╭──

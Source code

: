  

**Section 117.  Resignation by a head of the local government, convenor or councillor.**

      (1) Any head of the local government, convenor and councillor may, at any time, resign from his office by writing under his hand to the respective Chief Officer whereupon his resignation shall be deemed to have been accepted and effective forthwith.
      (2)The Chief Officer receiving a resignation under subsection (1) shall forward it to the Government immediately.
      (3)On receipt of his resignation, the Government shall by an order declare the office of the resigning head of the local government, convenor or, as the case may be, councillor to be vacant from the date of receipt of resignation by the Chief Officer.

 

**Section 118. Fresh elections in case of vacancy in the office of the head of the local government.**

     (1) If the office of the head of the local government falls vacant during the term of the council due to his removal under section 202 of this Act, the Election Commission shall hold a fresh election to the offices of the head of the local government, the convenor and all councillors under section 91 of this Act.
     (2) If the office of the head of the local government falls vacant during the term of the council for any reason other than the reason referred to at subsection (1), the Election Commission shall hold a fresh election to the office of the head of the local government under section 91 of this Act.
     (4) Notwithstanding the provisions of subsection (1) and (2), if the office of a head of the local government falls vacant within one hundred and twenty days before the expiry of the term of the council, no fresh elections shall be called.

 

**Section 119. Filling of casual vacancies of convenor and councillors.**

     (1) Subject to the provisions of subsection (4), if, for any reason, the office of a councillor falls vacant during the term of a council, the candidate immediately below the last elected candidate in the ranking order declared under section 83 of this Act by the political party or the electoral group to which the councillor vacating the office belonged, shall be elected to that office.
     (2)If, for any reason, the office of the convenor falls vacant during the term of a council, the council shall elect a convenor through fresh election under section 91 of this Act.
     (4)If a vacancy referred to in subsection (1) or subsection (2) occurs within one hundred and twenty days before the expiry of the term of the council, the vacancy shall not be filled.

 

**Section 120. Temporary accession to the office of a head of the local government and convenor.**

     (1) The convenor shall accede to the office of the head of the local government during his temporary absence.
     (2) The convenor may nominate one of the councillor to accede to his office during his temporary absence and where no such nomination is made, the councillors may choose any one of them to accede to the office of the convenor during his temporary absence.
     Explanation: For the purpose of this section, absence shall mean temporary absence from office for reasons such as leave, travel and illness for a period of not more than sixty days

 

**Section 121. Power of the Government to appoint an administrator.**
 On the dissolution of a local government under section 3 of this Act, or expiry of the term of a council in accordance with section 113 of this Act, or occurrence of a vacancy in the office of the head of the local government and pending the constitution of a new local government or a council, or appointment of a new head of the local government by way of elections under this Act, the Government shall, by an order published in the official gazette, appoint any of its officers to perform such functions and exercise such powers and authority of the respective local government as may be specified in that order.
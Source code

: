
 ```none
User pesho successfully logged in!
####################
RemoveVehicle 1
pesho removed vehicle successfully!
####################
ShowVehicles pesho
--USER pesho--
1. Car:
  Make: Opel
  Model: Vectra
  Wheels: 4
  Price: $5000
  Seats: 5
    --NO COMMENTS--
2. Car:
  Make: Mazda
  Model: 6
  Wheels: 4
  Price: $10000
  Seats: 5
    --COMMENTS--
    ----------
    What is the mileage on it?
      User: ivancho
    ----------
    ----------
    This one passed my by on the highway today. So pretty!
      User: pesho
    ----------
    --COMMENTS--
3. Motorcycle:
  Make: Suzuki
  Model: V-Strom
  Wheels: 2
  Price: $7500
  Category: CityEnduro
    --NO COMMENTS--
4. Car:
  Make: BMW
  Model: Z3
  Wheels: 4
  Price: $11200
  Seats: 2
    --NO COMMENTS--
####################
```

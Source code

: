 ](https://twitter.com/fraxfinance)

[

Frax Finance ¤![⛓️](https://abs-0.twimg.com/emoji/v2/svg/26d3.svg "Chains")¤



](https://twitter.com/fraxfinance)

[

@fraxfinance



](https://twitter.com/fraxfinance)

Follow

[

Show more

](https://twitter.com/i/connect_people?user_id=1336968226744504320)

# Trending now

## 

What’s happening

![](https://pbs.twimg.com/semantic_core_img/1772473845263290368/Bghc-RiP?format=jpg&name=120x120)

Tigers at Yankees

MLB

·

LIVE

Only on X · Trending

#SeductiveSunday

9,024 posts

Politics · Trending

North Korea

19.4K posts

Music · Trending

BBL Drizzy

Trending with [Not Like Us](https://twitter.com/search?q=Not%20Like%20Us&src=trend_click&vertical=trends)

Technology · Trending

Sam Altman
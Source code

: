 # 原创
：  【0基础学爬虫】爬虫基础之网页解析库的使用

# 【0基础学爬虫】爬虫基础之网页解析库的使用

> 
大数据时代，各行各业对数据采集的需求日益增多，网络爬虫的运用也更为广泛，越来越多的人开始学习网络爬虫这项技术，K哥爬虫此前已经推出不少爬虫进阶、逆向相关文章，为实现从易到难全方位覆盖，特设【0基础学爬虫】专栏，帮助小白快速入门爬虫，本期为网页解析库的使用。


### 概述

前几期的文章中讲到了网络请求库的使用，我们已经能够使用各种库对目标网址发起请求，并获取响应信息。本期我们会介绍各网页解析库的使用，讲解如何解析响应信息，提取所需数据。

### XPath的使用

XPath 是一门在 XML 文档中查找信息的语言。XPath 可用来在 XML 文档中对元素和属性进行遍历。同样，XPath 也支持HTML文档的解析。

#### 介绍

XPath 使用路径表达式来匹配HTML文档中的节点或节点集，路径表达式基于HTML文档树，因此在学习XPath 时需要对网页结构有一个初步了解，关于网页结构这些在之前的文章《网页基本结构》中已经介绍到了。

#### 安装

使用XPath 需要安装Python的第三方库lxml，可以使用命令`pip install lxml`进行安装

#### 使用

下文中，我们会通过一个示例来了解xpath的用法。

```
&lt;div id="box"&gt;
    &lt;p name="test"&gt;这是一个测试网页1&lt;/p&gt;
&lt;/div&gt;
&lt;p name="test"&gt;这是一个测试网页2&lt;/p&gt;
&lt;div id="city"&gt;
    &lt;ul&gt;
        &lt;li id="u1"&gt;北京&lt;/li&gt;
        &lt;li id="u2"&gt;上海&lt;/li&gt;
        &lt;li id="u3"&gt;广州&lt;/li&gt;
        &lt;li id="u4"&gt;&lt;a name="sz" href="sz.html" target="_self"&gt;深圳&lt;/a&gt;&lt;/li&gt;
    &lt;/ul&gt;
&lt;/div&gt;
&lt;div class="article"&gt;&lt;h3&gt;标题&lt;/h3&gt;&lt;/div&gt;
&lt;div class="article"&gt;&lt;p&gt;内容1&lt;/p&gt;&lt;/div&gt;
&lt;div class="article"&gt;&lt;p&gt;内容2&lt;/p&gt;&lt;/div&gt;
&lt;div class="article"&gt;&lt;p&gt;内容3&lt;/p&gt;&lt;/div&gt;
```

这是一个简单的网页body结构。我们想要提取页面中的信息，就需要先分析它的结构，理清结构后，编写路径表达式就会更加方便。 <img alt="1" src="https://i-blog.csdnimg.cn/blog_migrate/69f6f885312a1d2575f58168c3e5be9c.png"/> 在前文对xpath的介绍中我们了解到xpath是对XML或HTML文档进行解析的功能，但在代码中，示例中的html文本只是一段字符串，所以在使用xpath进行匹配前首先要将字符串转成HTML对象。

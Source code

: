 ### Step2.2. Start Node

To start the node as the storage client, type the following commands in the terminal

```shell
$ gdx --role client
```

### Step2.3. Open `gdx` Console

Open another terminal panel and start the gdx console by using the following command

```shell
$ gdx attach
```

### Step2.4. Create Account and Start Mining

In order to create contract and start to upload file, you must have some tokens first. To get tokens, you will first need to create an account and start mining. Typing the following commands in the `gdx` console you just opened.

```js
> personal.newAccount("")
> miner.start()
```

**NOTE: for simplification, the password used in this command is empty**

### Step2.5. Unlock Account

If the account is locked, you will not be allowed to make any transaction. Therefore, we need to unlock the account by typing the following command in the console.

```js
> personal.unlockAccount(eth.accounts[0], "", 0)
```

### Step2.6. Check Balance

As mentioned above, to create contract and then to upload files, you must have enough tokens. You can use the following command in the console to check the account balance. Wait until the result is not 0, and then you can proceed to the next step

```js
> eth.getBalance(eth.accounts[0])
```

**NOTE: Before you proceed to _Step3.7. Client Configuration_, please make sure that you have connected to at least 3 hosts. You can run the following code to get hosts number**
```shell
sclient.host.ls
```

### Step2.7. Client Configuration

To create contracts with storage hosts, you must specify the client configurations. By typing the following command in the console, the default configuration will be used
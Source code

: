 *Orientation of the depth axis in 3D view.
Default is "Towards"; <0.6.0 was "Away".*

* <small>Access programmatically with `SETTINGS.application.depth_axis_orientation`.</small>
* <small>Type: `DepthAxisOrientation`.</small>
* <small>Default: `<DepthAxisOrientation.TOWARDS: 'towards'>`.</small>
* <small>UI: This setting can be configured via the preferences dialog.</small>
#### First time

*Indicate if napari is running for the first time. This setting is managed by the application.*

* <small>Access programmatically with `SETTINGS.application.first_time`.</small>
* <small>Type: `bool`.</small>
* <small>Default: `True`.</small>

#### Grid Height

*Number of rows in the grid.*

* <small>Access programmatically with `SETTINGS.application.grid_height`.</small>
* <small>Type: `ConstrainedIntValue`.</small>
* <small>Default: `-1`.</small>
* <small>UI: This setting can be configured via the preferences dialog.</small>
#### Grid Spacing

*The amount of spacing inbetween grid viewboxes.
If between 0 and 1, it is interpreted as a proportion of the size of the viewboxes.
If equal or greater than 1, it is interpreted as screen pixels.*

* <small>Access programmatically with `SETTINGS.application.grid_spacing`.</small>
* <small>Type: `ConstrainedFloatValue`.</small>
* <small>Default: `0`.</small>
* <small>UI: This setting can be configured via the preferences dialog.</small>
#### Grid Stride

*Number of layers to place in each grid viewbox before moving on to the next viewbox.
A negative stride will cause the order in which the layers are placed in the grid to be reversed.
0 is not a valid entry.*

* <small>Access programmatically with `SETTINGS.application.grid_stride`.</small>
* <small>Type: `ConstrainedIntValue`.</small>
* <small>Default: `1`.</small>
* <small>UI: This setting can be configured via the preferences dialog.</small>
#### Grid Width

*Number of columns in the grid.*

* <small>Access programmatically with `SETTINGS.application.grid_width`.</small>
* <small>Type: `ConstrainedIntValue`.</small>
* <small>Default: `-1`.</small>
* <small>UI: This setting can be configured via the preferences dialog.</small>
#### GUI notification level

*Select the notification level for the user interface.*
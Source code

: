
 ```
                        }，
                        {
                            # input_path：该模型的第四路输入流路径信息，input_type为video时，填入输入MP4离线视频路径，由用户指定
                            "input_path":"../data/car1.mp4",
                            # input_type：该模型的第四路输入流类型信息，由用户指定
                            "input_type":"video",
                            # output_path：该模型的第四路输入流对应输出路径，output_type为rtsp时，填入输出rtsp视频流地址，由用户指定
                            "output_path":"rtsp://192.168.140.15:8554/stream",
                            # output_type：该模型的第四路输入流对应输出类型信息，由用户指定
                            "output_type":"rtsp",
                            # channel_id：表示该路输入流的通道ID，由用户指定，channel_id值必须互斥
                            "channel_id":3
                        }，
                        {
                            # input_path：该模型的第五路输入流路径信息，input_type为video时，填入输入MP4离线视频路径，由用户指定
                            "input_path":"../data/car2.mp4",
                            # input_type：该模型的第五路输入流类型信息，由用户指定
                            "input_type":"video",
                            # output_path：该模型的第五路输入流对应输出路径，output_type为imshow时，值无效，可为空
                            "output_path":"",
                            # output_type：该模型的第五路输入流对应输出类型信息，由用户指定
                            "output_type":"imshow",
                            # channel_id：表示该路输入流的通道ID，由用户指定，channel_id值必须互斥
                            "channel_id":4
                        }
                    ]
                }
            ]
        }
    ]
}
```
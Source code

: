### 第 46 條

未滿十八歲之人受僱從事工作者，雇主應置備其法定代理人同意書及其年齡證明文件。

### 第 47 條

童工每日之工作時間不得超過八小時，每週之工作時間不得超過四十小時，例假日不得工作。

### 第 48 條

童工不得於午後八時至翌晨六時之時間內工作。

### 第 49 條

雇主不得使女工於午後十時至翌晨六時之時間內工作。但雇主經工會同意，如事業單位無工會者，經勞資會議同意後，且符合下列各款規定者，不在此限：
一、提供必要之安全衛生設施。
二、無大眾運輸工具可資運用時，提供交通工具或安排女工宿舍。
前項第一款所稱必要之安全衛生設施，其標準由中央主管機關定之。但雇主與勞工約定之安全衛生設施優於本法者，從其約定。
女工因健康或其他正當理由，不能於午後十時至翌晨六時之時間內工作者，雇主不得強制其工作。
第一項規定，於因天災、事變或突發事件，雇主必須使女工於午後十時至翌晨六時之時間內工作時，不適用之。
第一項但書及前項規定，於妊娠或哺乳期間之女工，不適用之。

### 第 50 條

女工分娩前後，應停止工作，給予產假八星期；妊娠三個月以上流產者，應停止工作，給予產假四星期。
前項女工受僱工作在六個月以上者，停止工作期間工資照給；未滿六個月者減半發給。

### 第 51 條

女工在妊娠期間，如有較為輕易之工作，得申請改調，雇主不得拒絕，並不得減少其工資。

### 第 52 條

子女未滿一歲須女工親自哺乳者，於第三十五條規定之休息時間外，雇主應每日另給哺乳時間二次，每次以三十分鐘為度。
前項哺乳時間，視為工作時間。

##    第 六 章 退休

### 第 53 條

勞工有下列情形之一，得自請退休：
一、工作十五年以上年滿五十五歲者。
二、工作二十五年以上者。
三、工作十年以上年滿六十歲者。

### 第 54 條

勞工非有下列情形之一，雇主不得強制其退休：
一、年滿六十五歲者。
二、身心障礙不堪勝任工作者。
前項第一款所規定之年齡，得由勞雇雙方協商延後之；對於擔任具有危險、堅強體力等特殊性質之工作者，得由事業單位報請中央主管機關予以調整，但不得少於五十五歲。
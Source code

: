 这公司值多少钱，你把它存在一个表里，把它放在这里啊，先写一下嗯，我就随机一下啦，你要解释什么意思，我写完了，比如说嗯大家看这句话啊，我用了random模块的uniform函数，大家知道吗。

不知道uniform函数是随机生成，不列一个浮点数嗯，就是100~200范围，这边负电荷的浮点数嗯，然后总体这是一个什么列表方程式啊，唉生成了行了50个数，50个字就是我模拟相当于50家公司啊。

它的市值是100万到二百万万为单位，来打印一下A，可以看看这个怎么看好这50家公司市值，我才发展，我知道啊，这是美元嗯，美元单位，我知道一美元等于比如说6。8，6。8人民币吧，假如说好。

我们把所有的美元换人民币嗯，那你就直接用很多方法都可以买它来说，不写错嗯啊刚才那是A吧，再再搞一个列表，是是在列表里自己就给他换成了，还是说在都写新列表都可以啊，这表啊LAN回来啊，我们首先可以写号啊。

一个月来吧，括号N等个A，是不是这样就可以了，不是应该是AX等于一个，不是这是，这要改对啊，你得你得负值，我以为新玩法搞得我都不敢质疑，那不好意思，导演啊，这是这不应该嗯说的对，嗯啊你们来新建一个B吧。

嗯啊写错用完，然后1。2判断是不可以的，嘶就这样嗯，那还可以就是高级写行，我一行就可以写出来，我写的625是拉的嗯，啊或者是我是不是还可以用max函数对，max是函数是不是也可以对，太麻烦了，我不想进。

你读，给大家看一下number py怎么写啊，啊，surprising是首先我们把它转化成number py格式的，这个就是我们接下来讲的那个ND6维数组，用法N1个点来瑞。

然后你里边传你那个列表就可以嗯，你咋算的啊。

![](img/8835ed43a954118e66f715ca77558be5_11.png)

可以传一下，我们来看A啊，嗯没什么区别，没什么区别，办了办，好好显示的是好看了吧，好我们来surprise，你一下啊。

╰──

- Problem requirements -
Pick out and copy the lines of the material that include the word "within".

- Exercise response -
     (4) Notwithstanding the provisions of subsection (1) and (2), if the office of a head of the local government falls vacant within one hundred and twenty days before the expiry of the term of the council, no fresh elections shall be called.
     (4)If a vacancy referred to in subsection (1) or subsection (2) occurs within one hundred and twenty days before the expiry of the term of the council, the vacancy shall not be filled.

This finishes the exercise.